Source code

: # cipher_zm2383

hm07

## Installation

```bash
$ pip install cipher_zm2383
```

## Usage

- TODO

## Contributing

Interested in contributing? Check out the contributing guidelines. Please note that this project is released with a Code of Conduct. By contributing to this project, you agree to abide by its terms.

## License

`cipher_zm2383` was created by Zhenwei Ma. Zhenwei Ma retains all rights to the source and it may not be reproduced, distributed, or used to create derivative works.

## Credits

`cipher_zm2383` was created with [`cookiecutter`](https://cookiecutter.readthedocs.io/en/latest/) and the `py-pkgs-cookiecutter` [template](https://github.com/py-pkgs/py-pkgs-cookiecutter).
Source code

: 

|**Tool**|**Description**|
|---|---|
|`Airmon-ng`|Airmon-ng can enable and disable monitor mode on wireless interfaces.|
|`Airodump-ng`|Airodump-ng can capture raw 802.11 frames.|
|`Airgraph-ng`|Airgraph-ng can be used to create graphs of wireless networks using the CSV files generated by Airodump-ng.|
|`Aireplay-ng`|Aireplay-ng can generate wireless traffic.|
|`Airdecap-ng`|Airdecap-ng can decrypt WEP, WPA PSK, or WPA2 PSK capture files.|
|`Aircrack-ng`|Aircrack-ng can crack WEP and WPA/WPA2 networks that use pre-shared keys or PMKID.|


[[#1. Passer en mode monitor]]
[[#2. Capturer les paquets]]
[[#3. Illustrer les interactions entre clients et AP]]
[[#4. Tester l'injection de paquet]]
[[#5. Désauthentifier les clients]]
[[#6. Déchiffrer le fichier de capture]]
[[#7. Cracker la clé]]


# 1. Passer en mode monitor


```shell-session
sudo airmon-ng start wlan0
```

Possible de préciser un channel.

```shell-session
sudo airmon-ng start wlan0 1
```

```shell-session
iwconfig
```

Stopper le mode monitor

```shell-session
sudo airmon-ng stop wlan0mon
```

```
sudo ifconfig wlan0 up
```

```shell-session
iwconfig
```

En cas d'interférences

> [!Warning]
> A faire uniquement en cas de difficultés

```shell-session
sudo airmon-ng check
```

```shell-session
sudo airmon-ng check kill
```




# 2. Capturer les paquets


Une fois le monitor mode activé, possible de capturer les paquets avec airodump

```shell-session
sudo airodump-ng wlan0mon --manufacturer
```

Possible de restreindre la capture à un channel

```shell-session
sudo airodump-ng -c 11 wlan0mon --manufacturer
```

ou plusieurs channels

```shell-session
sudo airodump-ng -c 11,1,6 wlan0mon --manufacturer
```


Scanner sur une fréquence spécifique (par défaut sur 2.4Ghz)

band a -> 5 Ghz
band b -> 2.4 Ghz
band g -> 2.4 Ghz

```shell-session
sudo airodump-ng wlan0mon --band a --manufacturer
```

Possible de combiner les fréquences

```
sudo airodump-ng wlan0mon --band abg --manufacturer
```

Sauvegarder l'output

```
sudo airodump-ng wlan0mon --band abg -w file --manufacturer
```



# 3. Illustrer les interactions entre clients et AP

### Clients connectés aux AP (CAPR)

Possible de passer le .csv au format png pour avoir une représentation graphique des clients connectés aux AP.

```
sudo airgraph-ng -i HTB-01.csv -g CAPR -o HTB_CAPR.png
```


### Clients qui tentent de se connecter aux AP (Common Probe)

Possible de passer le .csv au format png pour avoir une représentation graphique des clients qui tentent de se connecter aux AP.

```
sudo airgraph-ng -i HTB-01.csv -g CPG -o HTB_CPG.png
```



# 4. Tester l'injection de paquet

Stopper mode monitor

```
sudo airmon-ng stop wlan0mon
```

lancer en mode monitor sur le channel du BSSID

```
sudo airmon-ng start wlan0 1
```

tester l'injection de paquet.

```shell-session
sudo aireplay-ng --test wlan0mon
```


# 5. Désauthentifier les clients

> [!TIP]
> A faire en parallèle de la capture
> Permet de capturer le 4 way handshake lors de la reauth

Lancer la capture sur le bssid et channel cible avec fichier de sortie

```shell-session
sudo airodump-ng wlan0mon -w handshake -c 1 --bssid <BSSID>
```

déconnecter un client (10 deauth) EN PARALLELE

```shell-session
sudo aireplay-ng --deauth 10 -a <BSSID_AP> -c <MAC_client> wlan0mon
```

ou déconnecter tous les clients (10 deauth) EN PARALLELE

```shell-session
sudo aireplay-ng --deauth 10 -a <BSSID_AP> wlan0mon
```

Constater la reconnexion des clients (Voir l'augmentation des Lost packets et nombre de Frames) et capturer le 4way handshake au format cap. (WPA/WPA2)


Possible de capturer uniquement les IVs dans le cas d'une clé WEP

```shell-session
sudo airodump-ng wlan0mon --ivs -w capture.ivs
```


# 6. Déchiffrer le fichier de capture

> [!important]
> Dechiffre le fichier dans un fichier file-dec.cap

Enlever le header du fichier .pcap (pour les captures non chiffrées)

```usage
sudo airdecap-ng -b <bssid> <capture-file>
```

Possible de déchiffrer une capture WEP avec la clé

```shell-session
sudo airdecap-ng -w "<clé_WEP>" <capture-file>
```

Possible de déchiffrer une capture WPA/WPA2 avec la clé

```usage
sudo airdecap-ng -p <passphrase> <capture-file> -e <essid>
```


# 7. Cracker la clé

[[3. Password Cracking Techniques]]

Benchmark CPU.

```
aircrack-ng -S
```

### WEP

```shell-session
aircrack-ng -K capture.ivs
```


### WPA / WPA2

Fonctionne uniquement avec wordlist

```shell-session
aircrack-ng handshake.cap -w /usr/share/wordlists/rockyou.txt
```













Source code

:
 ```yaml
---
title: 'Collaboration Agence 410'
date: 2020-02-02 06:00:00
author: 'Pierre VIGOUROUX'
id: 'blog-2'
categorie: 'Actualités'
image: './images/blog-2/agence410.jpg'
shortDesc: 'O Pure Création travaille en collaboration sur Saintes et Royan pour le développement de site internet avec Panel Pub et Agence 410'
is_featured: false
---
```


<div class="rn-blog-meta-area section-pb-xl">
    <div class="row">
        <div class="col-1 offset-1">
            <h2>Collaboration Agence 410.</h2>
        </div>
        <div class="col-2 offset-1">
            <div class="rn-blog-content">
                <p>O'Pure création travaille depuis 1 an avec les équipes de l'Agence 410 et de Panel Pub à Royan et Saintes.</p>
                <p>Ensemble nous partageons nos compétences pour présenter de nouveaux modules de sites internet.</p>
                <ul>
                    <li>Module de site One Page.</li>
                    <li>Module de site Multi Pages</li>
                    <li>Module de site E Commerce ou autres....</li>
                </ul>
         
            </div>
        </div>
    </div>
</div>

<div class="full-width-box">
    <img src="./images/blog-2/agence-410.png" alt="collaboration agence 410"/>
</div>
****************
_PROBLEM TO WORK ON_.
All lines above from the line with "create derivative works." through the line with "generate wireless traffic.|", both included, are to be set down exactly, with nothing else.

_EXERCISE SOLUTION_.
`cipher_zm2383` was created by Zhenwei Ma. Zhenwei Ma retains all rights to the source and it may not be reproduced, distributed, or used to create derivative works.

## Credits

`cipher_zm2383` was created with [`cookiecutter`](https://cookiecutter.readthedocs.io/en/latest/) and the `py-pkgs-cookiecutter` [template](https://github.com/py-pkgs/py-pkgs-cookiecutter).
Source code

: 

|**Tool**|**Description**|
|---|---|
|`Airmon-ng`|Airmon-ng can enable and disable monitor mode on wireless interfaces.|
|`Airodump-ng`|Airodump-ng can capture raw 802.11 frames.|
|`Airgraph-ng`|Airgraph-ng can be used to create graphs of wireless networks using the CSV files generated by Airodump-ng.|
|`Aireplay-ng`|Aireplay-ng can generate wireless traffic.|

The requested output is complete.